▶ **WHAT TO WORK ON**: Pictures aside, print all of the data below exactly as written.

▶ **DATA FOR THIS TASK**:
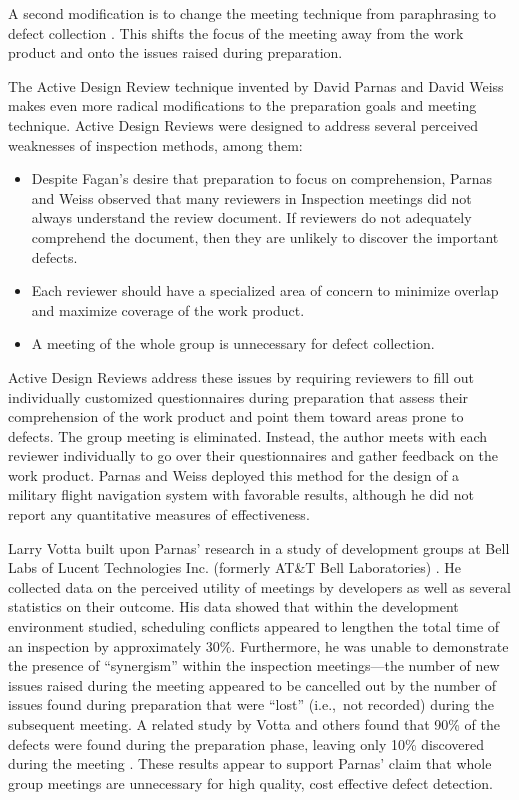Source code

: A second modification is to change the meeting technique from paraphrasing
to defect collection \cite{Gilb93,Humphrey90}.  This shifts the focus of the
meeting away from the work product and onto the issues raised during
preparation. 

The Active Design Review technique \cite{Parnas87} invented by David Parnas
and David Weiss makes even more radical modifications to the preparation
goals and meeting technique. Active Design Reviews were designed to address
several perceived weaknesses of inspection methods, among them:

\begin{itemize}
\item Despite Fagan's desire that preparation to focus on comprehension,
Parnas and Weiss observed that many reviewers in Inspection meetings did
not always understand the review document. If reviewers do not adequately comprehend the document, then they are
      unlikely to discover the important defects. 
\item Each reviewer should have a specialized area of concern to minimize 
      overlap and maximize coverage of the work product.
\item A meeting of the whole group is unnecessary for defect collection. 
\end{itemize}

Active Design Reviews address these issues by requiring reviewers to fill
out individually customized questionnaires during preparation that assess
their comprehension of the work product and point them toward areas prone
to defects.  The group meeting is eliminated. Instead, the author meets
with each reviewer individually to go over their questionnaires and gather
feedback on the work product. Parnas and Weiss deployed this method for the design
of a military flight navigation system with favorable results, although he
did not report any quantitative measures of effectiveness.

Larry Votta built upon Parnas' research in a study of development groups at 
Bell Labs of Lucent Technologies Inc. (formerly AT\&T Bell Laboratories)
\cite{Votta93}.  He collected data on the perceived utility of
meetings by developers as well as several statistics on their outcome. His
data showed that within the development environment studied, scheduling
conflicts appeared to lengthen the total time of an inspection by
approximately 30\%.  Furthermore, he was unable to demonstrate the presence
of ``synergism'' within the inspection meetings---the number of new issues
raised during the meeting appeared to be cancelled out by the number of issues
found during preparation that were ``lost'' (i.e.,~not recorded) during the
subsequent meeting.  A related study by Votta and others found that 90\% of
the defects were found during the preparation phase, leaving only 10\%
discovered during the meeting \cite{Eick92}.  These results appear to
support Parnas' claim that whole group meetings are unnecessary for 
high quality, cost effective defect detection.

▶ **OUTPUT FOR THIS TASK**:
Source code

: A second modification is to change the meeting technique from paraphrasing
to defect collection \cite{Gilb93,Humphrey90}.  This shifts the focus of the
meeting away from the work product and onto the issues raised during
preparation. 

The Active Design Review technique \cite{Parnas87} invented by David Parnas
and David Weiss makes even more radical modifications to the preparation
goals and meeting technique. Active Design Reviews were designed to address
several perceived weaknesses of inspection methods, among them:

\begin{itemize}
\item Despite Fagan's desire that preparation to focus on comprehension,
Parnas and Weiss observed that many reviewers in Inspection meetings did
not always understand the review document. If reviewers do not adequately comprehend the document, then they are
      unlikely to discover the important defects. 
\item Each reviewer should have a specialized area of concern to minimize 
      overlap and maximize coverage of the work product.
\item A meeting of the whole group is unnecessary for defect collection. 
\end{itemize}

Active Design Reviews address these issues by requiring reviewers to fill
out individually customized questionnaires during preparation that assess
their comprehension of the work product and point them toward areas prone
to defects.  The group meeting is eliminated. Instead, the author meets
with each reviewer individually to go over their questionnaires and gather
feedback on the work product. Parnas and Weiss deployed this method for the design
of a military flight navigation system with favorable results, although he
did not report any quantitative measures of effectiveness.

Larry Votta built upon Parnas' research in a study of development groups at 
Bell Labs of Lucent Technologies Inc. (formerly AT\&T Bell Laboratories)
\cite{Votta93}.  He collected data on the perceived utility of
meetings by developers as well as several statistics on their outcome. His
data showed that within the development environment studied, scheduling
conflicts appeared to lengthen the total time of an inspection by
approximately 30\%.  Furthermore, he was unable to demonstrate the presence
of ``synergism'' within the inspection meetings---the number of new issues
raised during the meeting appeared to be cancelled out by the number of issues
found during preparation that were ``lost'' (i.e.,~not recorded) during the
subsequent meeting.  A related study by Votta and others found that 90\% of
the defects were found during the preparation phase, leaving only 10\%
discovered during the meeting \cite{Eick92}.  These results appear to
support Parnas' claim that whole group meetings are unnecessary for 
high quality, cost effective defect detection.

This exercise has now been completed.